RECORDS FOR THIS TASK |
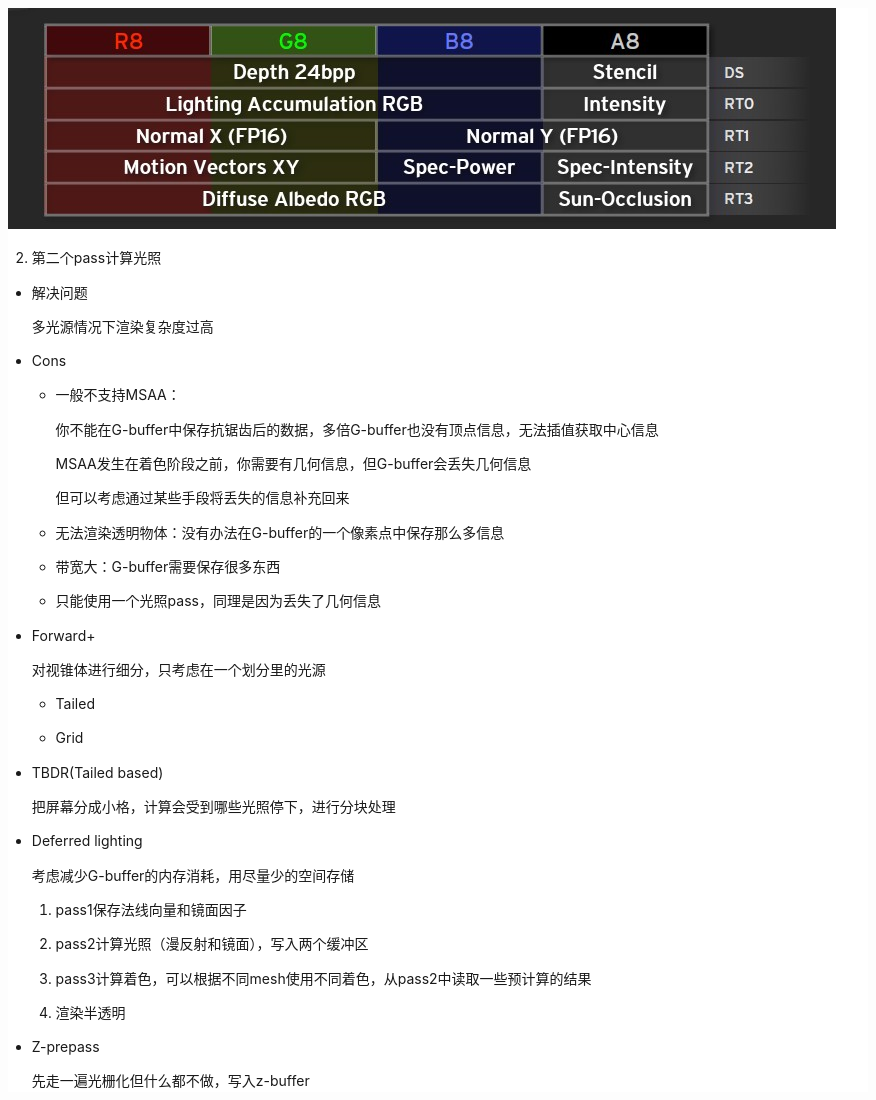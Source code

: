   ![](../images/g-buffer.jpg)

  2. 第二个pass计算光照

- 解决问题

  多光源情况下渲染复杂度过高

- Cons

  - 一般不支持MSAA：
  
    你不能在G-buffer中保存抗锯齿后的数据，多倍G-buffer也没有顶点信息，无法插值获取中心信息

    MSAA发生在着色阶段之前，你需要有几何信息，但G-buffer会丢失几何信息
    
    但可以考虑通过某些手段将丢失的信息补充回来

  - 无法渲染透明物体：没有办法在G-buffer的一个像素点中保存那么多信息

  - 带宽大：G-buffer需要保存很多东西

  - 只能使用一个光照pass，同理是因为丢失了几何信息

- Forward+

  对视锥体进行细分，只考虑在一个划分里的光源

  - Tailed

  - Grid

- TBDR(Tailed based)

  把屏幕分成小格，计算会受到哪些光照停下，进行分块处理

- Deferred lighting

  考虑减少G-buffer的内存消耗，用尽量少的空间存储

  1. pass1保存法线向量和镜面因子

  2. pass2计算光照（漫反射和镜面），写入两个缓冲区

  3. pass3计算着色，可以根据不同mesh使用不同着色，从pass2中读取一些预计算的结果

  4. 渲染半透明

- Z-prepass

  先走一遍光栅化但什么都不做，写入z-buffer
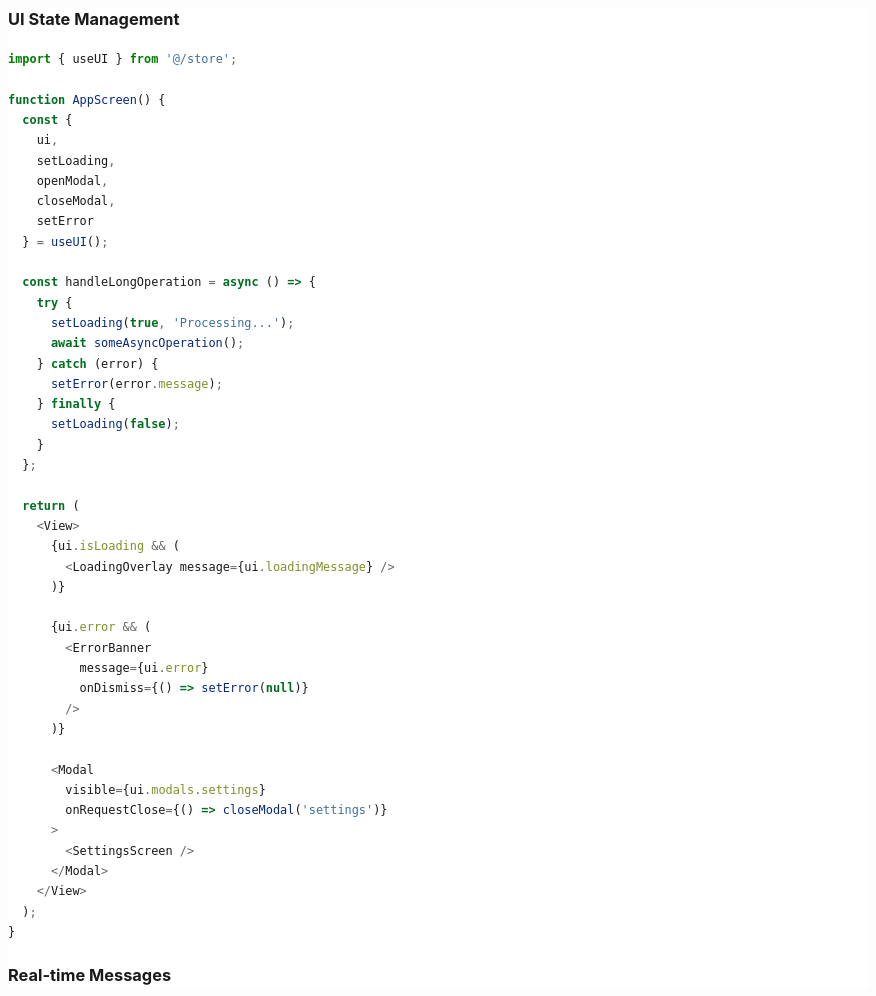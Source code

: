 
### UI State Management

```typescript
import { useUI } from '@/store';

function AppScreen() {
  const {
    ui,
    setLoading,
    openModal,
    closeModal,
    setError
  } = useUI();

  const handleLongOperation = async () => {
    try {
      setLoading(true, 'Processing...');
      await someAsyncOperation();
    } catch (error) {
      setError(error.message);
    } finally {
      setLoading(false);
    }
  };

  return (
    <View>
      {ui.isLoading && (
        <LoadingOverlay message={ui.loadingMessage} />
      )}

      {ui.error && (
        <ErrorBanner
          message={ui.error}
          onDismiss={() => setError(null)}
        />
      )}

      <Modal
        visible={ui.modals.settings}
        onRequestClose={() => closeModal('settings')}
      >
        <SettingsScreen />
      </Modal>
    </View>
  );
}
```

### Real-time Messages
---
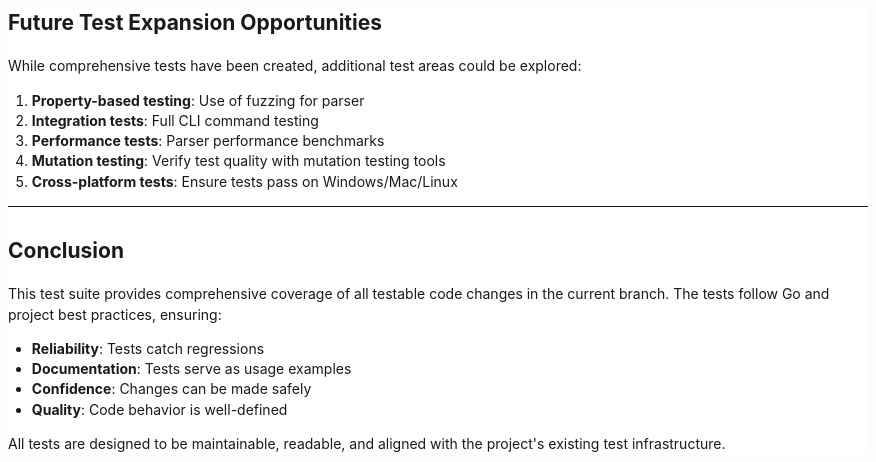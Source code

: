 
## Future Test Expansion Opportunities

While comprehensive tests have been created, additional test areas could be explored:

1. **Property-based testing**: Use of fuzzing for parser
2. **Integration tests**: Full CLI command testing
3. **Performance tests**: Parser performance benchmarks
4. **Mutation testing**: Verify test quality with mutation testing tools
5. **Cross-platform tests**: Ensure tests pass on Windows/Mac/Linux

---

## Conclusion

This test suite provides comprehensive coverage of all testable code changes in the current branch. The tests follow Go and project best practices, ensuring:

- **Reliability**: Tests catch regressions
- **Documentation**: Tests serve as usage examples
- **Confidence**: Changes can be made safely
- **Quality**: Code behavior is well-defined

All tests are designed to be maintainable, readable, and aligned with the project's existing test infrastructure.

YOUR TASK |
Using the data above, give again exactly the lines starting at the one holding "- 带宽大：G-buffer需要保存很多东西" and ending at the one holding "### Real-time Messages", inclusive, and nothing more. Omit the pictures.

REPLY |
  - 带宽大：G-buffer需要保存很多东西

  - 只能使用一个光照pass，同理是因为丢失了几何信息

- Forward+

  对视锥体进行细分，只考虑在一个划分里的光源

  - Tailed

  - Grid

- TBDR(Tailed based)

  把屏幕分成小格，计算会受到哪些光照停下，进行分块处理

- Deferred lighting

  考虑减少G-buffer的内存消耗，用尽量少的空间存储

  1. pass1保存法线向量和镜面因子

  2. pass2计算光照（漫反射和镜面），写入两个缓冲区

  3. pass3计算着色，可以根据不同mesh使用不同着色，从pass2中读取一些预计算的结果

  4. 渲染半透明

- Z-prepass

  先走一遍光栅化但什么都不做，写入z-buffer
Source code

: 
### UI State Management

```typescript
import { useUI } from '@/store';

function AppScreen() {
  const {
    ui,
    setLoading,
    openModal,
    closeModal,
    setError
  } = useUI();

  const handleLongOperation = async () => {
    try {
      setLoading(true, 'Processing...');
      await someAsyncOperation();
    } catch (error) {
      setError(error.message);
    } finally {
      setLoading(false);
    }
  };

  return (
    <View>
      {ui.isLoading && (
        <LoadingOverlay message={ui.loadingMessage} />
      )}

      {ui.error && (
        <ErrorBanner
          message={ui.error}
          onDismiss={() => setError(null)}
        />
      )}

      <Modal
        visible={ui.modals.settings}
        onRequestClose={() => closeModal('settings')}
      >
        <SettingsScreen />
      </Modal>
    </View>
  );
}
```

### Real-time Messages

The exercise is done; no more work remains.